Castello di Clanezzo

Il Castello di Clanezzo è una splendida e imponente residenza padronale, nata alla trasformazione dell'antico castello dei Carminati, poi passato alla famiglia Ghibellina dei Dalmasso. Il castello ha visto un periodo di degrado durante il Quattrocento con l'arrivo della dominazione veneziana, all'epoca di stampo guelfa, che si adoperò per cacciare i ghibellini presenti in Val Brembilla, alleati dei Visconti, all'epoca contenditori del territorio ai lagunari. 
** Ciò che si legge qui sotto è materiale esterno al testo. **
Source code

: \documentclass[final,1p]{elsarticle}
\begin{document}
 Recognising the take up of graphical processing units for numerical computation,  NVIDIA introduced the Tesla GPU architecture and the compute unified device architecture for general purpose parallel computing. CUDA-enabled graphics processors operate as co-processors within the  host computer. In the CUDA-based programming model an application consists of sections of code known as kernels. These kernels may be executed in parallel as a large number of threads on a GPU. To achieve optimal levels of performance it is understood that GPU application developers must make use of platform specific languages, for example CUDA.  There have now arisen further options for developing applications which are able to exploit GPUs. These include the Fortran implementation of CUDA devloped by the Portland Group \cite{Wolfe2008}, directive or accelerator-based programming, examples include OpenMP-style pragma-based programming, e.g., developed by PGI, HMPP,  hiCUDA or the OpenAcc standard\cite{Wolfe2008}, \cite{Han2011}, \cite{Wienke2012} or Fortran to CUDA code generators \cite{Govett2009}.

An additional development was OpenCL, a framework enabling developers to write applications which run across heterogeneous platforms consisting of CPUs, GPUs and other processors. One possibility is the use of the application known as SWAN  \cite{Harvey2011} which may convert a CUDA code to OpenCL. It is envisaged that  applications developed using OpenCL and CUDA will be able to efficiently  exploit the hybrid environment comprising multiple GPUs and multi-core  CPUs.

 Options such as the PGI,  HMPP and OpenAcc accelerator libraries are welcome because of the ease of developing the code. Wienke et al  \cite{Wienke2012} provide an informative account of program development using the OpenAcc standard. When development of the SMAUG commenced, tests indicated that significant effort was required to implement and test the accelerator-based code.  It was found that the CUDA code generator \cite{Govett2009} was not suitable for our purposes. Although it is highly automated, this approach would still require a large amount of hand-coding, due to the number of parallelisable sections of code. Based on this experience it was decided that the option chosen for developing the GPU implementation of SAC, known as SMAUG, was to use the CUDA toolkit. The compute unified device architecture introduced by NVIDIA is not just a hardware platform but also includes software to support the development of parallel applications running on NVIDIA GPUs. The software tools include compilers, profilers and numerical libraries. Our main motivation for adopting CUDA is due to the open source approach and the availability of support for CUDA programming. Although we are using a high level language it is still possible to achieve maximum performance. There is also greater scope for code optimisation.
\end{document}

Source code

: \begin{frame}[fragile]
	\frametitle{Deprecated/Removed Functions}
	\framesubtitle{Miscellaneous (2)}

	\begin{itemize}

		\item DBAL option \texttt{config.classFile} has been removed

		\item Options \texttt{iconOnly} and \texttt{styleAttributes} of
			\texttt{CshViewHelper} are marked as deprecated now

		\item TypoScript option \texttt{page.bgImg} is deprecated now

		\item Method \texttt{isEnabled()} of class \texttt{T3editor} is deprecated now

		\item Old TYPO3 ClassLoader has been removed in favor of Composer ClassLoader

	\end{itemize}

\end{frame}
Proprio a quel periodo risale una leggenda riguardante un assedio al castello da parte delle truppe del doge in cui vennero utilizzati armi più o meno convenzionali. I veneziani, stanchi di attendere invano l'attesa della caduta della roccaforte, catturarono nei boschi attorno al castello numerosi esemplari di serpi velenose e le introdussero all'interno delle feritoie. A differenza di quello che ci si potesse aspettare i rettili, invece di colpire gli assediati, uscirono dal castello ed attaccarono i lagunari, facendoli fuggire lungo i colli circostanti.

Il castello dopo poco tempo cadde comunque nelle mani della Serenessima, ma nonostante ciò la tradizione popolare sostiene che ancora oggi nei boschi attorno alla struttura siano presenti esemplari di animali velenosi.

Il castello riprese lustro soltanto nell'Ottocento, quando nel 1804 la famiglia Beltrami acquistò lo stabile e lo trasformò in un albergo con struttura ad L ancora oggi visibile.

All'edificio vennero forniti connotati romantici come si può osservare nel giardino dove furono collocati pugnali, picche e chiodi oltre ad un Kaffehaus che venne costruito all'interno di esso e lì vi alloggiarono importanti personaggi dell'epoca quali l'Arciduca Ranieri d'Austria, il politico e scrittore Massimo d'Azeglio ed il compositore Giuseppe Verdi. 

Negli ultimi due secoli il castello di Clanezzo ha spesso cambiato proprietà, nonostante ciò ha sempre mantenuto il proprio fascino.

Oggi è di proprietà privata ed è una location per eventi e matrimoni. Ha uno splendido parco e accanto si trova una chiesina.

Mulattiera

Dopo aver oltrepassato il ristorante Castello di Clanezzo, si raggiunge l'imbocco di una strada di ciottolati molto suggestiva che un tempo era una vera mulattiera che costeggiava la ripida parete che scende al fiume.

Dogana veneta

Scendendo l'acciottolata e ben tenuta mulattiera, prima di arrivare al vecchio ponte romanico, si incontra l'edifico della dogana veneta.

La torre, costruita con conci di pietra squadrata, possiede una sommità mozzata e fungeva da struttura di difesa, dove erano presenti guarnigioni poste a controllo del ponte. 

Dal ponte si ha una stupenda vista d'insieme del paesaggio circostante, con il torrente Imagna che si getta nelle azzurre acque del Brembo nelle quali si specchiano i verdi monti sovrastanti.

Ponte di Attone

Il ponte è un'opera alto medioevale, fatta costruire nel 975 da Attone Guiberto, conte di Lecco che governava tutta la zona. 

E' un pregevole esempio di architettura che permetteva il superamento del torrente Imagna, collegando Clanezzo in val Brembana con la piana di Almenno e la valle Imagna.

Porto di Clanezzo  

Attraversato il ponte e superato l'antico edifico della dogana, siamo scesi lungo la stradina che porta al piccolo porto. 

Questo porticciolo è stato, per quasi un millennio, l'unica possibilità di collegamento tra le due valli e per i mercanti l'opportunità di attraversare il Brembo su piccole barche con le loro mercanzie.

Passerella

L'edifico del porto, oggi in disuso, è collegato all'altra sponda del fiume tramite una dondolante passerella in legno e funi metalliche lunga 75 mt., che permette di raggiungere l'altra sponda e imboccando altri sentieri raggiungere la statale n. 470 della valle Brembana.